[Stored data]
******
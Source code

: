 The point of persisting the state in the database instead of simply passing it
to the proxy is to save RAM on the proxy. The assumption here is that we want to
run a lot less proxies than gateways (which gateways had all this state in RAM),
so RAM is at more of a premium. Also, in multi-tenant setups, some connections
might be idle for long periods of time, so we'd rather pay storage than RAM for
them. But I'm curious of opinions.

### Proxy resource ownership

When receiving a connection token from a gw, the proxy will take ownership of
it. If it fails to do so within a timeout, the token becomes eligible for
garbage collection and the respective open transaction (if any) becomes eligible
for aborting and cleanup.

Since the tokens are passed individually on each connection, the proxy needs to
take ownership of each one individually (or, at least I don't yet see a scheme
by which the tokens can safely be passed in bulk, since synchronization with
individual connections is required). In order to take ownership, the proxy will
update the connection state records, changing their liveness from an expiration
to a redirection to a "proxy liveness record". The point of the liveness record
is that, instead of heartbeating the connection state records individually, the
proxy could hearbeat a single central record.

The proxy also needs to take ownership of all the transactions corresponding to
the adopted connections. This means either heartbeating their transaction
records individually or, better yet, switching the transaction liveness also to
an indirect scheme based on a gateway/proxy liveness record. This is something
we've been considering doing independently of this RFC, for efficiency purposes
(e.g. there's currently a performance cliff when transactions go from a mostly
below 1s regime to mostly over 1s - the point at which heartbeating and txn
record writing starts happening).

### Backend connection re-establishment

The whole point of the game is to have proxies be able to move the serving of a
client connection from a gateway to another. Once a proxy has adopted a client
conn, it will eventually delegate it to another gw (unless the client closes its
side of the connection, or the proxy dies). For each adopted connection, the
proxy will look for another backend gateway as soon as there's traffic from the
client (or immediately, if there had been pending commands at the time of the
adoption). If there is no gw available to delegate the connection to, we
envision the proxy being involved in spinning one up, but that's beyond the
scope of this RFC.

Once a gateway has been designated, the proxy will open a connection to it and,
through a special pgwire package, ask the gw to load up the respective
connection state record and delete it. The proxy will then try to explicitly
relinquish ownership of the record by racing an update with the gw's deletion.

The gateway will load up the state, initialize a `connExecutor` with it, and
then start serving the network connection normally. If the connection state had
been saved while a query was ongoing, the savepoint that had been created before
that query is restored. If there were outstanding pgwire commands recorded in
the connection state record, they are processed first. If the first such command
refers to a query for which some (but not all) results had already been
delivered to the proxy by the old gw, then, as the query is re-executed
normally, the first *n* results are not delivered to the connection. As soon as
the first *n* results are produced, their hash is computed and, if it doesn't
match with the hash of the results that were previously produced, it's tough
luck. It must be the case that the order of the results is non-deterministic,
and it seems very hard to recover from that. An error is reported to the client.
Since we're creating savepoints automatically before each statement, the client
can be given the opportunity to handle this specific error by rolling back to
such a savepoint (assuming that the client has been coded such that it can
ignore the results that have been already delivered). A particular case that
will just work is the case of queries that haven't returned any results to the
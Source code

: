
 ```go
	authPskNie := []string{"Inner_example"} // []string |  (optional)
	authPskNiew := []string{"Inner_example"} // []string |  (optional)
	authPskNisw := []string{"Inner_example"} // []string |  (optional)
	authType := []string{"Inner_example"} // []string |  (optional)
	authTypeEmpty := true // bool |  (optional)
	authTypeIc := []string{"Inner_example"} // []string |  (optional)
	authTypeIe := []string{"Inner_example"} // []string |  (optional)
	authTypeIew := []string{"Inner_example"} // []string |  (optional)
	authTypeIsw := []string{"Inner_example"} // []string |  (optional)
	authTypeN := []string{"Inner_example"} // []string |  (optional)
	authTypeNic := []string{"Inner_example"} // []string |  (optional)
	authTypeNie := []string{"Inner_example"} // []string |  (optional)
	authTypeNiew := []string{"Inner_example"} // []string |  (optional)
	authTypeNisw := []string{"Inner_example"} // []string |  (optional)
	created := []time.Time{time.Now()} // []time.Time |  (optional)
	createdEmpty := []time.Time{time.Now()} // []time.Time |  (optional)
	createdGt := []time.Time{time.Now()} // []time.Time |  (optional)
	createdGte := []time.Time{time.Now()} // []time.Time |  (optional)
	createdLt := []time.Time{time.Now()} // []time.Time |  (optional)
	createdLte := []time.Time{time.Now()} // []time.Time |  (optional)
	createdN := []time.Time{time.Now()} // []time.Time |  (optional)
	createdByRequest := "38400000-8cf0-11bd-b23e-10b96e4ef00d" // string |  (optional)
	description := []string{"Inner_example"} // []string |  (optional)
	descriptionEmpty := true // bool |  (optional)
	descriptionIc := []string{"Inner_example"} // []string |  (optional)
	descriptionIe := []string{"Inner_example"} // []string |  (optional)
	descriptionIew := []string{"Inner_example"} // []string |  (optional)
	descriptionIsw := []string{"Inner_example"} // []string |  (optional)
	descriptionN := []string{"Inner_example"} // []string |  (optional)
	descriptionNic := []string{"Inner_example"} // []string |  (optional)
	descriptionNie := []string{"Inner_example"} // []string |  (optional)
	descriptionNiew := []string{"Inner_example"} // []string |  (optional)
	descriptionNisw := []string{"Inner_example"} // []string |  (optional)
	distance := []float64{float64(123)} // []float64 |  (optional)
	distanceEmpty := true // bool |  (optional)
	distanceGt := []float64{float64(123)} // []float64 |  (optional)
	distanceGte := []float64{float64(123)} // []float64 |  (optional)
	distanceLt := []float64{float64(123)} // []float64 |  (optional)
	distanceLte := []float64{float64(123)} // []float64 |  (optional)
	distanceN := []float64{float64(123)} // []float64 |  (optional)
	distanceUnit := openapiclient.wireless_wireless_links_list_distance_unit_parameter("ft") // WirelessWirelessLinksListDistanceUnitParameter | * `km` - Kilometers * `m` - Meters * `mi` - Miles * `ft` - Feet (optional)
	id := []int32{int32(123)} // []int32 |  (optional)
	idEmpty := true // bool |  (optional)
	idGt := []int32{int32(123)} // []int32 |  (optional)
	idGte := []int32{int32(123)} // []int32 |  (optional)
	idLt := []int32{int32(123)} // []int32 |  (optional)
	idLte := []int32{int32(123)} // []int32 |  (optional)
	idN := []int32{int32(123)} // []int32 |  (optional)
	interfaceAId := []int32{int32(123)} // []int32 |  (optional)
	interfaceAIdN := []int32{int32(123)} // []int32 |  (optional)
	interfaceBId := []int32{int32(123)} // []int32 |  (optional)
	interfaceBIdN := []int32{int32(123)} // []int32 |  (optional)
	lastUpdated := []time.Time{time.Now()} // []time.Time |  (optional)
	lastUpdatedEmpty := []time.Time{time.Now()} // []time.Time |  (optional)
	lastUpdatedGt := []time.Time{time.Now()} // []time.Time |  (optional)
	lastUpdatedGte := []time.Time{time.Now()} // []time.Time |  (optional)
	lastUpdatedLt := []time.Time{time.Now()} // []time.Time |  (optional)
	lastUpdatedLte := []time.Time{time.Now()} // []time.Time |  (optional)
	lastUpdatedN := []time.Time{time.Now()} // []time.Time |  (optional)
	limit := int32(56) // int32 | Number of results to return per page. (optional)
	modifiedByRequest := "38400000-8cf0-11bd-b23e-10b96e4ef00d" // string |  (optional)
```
******
> _Exercise objective_
Look above for the line holding "connection state record and" and the line holding "refers to a", then output exactly those two lines and every line between them, nothing more.

> _Response below_
connection state record and delete it. The proxy will then try to explicitly
relinquish ownership of the record by racing an update with the gw's deletion.

The gateway will load up the state, initialize a `connExecutor` with it, and
then start serving the network connection normally. If the connection state had
been saved while a query was ongoing, the savepoint that had been created before
that query is restored. If there were outstanding pgwire commands recorded in
the connection state record, they are processed first. If the first such command
refers to a query for which some (but not all) results had already been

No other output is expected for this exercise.